Por fin, Ilke, la noruega, me pregunta qué opino los juicios a los militares, de las leyes de obediencia debida y punto final y de la muerte de Febres, criminal de la guerra. En inglés usa el giro "leyes de la amnesia". Tenía el dedo puesto sobre la tecla control y no pude apretar. ¿Saben de Febres? ¿Noruega? Bob se impacientó y me preguntó si me había ido de la clase. Recordó que para hacerlo hay que oprimir la tecla "ausente" graficada con un muñequito cerrando una puerta. Levanté la mano. O la tecla, mejor. Dije sí, con el otro botón. Y por fin presioné control y me animé a preguntarle a mis compañeros de aula si sabían de qué hablaba Ilke. Konichi, desde Corea, dijo que no. Entendí que sería más fácil descifrar el inglés de ese coreano que explicarle a semejante clase qué eran las leyes del olvido, los indultos y esta muerte por cianuro.
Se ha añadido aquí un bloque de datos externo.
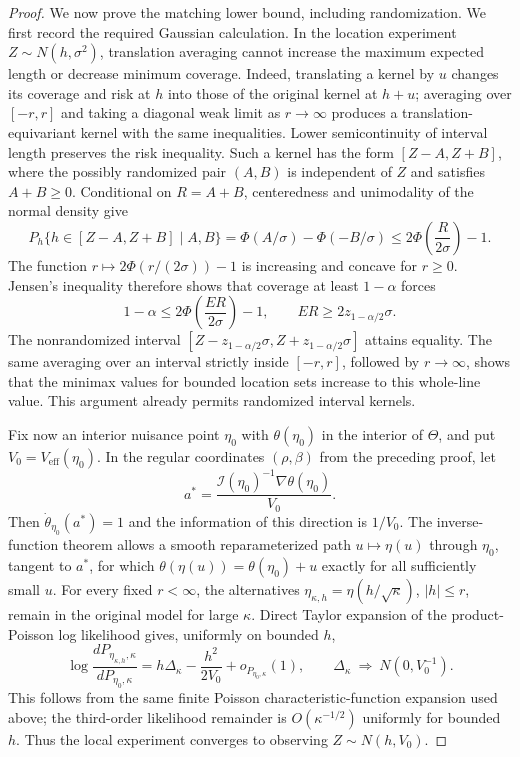 \documentclass{article}
\begin{document}
\begin{proof}
We now prove the matching lower bound, including randomization.  We first
record the required Gaussian calculation.  In the location experiment
\(Z\sim N(h,\sigma^2)\), translation averaging cannot increase the maximum
expected length or decrease minimum coverage.  Indeed, translating a
kernel by \(u\) changes its coverage and risk at \(h\) into those of the
original kernel at \(h+u\); averaging over \([-r,r]\) and taking a diagonal
weak limit as \(r\to\infty\) produces a translation-equivariant kernel with
the same inequalities.  Lower semicontinuity of interval length preserves
the risk inequality.  Such a kernel has the form
\([Z-A,Z+B]\), where the possibly randomized pair \((A,B)\) is independent
of \(Z\) and satisfies \(A+B\geq0\).  Conditional on
\(R=A+B\), centeredness and unimodality of the normal density give
\[
 P_h\{h\in[Z-A,Z+B]\mid A,B\}
 =\Phi(A/\sigma)-\Phi(-B/\sigma)
 \leq 2\Phi\left(\frac{R}{2\sigma}\right)-1.
\]
The function \(r\mapsto2\Phi(r/(2\sigma))-1\) is increasing and concave
for \(r\geq0\).  Jensen's inequality therefore shows that coverage at
least \(1-\alpha\) forces
\[
 1-\alpha
 \leq2\Phi\left(\frac{E R}{2\sigma}\right)-1,
 \qquad
 E R\geq2z_{1-\alpha/2}\sigma.
\]
The nonrandomized interval
\([Z-z_{1-\alpha/2}\sigma,Z+z_{1-\alpha/2}\sigma]\) attains equality.
The same averaging over an interval strictly inside \([-r,r]\), followed
by \(r\to\infty\), shows that the minimax values for bounded location
sets increase to this whole-line value.  This argument already permits
randomized interval kernels.

Fix now an interior nuisance point \(\eta_0\) with
\(\theta(\eta_0)\) in the interior of \(\Theta\), and put
\(V_0=V_{\mathrm{eff}}(\eta_0)\).  In the regular coordinates
\((\rho,\beta)\) from the preceding proof, let
\[
 a^*=\frac{\mathcal I(\eta_0)^{-1}\nabla\theta(\eta_0)}{V_0}.
\]
Then \(\dot\theta_{\eta_0}(a^*)=1\) and the information of this direction
is \(1/V_0\).  The inverse-function theorem allows a smooth reparameterized
path \(u\mapsto\eta(u)\) through \(\eta_0\), tangent to \(a^*\), for which
\(\theta(\eta(u))=\theta(\eta_0)+u\) exactly for all sufficiently small
\(u\).  For every fixed \(r<\infty\), the alternatives
\(\eta_{\kappa,h}=\eta(h/\sqrt\kappa)\), \(|h|\leq r\), remain in the
original model for large \(\kappa\).  Direct Taylor expansion of the
product-Poisson log likelihood gives, uniformly on bounded \(h\),
\[
 \log\frac{dP_{\eta_{\kappa,h},\kappa}}
              {dP_{\eta_0,\kappa}}
 =h\Delta_\kappa-\frac{h^2}{2V_0}+o_{P_{\eta_0,\kappa}}(1),
 \qquad
 \Delta_\kappa\ \Longrightarrow\ N(0,V_0^{-1}).
\]
This follows from the same finite Poisson characteristic-function expansion
used above; the third-order likelihood remainder is
\(O(\kappa^{-1/2})\) uniformly for bounded \(h\).  Thus the local
experiment converges to observing \(Z\sim N(h,V_0)\).


\end{proof}
\end{document}
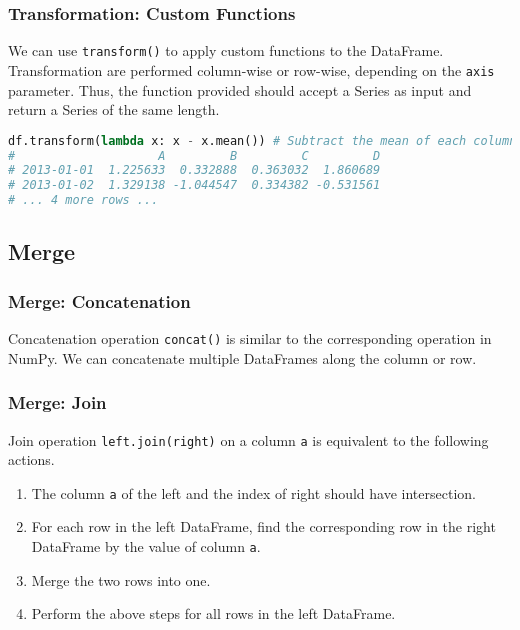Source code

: \documentclass[beamer, en, version=2.0]{huangfusl-template}
\begin{document}
    \begin{frame}[fragile]
        \frametitle{Transformation: Custom Functions}

        We can use {\color{blue}\footnotesize\verb|transform()|} to apply custom functions to the DataFrame. Transformation are performed column-wise or row-wise, depending on the {\color{blue}\footnotesize\verb|axis|} parameter. Thus, the function provided should accept a Series as input and return a Series of the same length.

\begin{lstlisting}[language=python]
df.transform(lambda x: x - x.mean()) # Subtract the mean of each column
#                    A         B         C         D
# 2013-01-01  1.225633  0.332888  0.363032  1.860689
# 2013-01-02  1.329138 -1.044547  0.334382 -0.531561
# ... 4 more rows ...
\end{lstlisting}
    \end{frame}
    \subsection{Merge}
    \begin{frame}[fragile]
        \frametitle{Merge: Concatenation}

        Concatenation operation {\color{blue}\footnotesize\verb|concat()|} is similar to the corresponding operation in NumPy. We can concatenate multiple DataFrames along the column or row.
    \end{frame}
    \begin{frame}[fragile]
        \frametitle{Merge: Join}

        Join operation {\color{blue}\footnotesize\verb|left.join(right)|} on a column {\color{red}\footnotesize\verb|a|} is equivalent to the following actions.

        \begin{enumerate}
            \item The column {\color{red}\footnotesize\verb|a|} of the left and the index of right should have intersection.
            \item For each row in the left DataFrame, find the corresponding row in the right DataFrame by the value of column {\color{red}\footnotesize\verb|a|}.
            \item Merge the two rows into one.
            \item Perform the above steps for all rows in the left DataFrame.
        \end{enumerate}
    \end{frame}
\end{document}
Ustedes saben que en mi país, entre 1976 y 1983 gobernaron los militares que destituyeron a las autoridades democráticas. En ese período no rigió la constitución y un sector del poder combatió el terrorismo matando, torturando y secuestrando a miles de argentinos. Los "desaparecidos" dijo Ilke en perfecto español. Todos saben de los desaparecidos argentinos, preguntó Bob? Salvo el chino que no levantó la mano (y lo ignoré), todos asintieron. Cuando recuperamos la democracia la Justicia quiso juzgar a esos militares pero la convulsión social (qué idiota soy, pensé) hizo que se dictaran normas que pusieran una fecha tope (deadline?) a los procesos y un límite a los responsables.

Solté la tecla control. Muy interesante dijo Bob. Y a ti, Konichi, a quién más quieres preguntar otra cosa?. Konichi insistió conmigo. ¿Están contentos en el país con que ahora se quiera hacer justicia, verdad?. Ilke fue la respondió por mi. Deberían estarlo, Konichi. Pero leo mucho sobre Argentina y sé que hay un sector que se niega a cerrar el pasado. Para eso habría que hacer justicia con los culpables y separarlos de los inocentes. Pero para eso hace falta juzgar. No olvidar. El noruego de Ilke sonó hondo. To be or not to be. A eso sonó.

Bob hizo sonar un timbre. Gracias a todos. Espero que hayamos aprendido la lección. Y Konichi dijo. La lección la pueden dar los argentinos, ¿no?

Tres: Joaquina me llamó para darme la fecha tentativa de su parto. Para que vayas reservando billete de avión, dijo. Ya veo, le dije. Y te mando una carta porque por escrito te puedo explicar mejor. ¿E mail?. No hombre, correo postal, que es más cómplice. El otro deja todo al descubierto.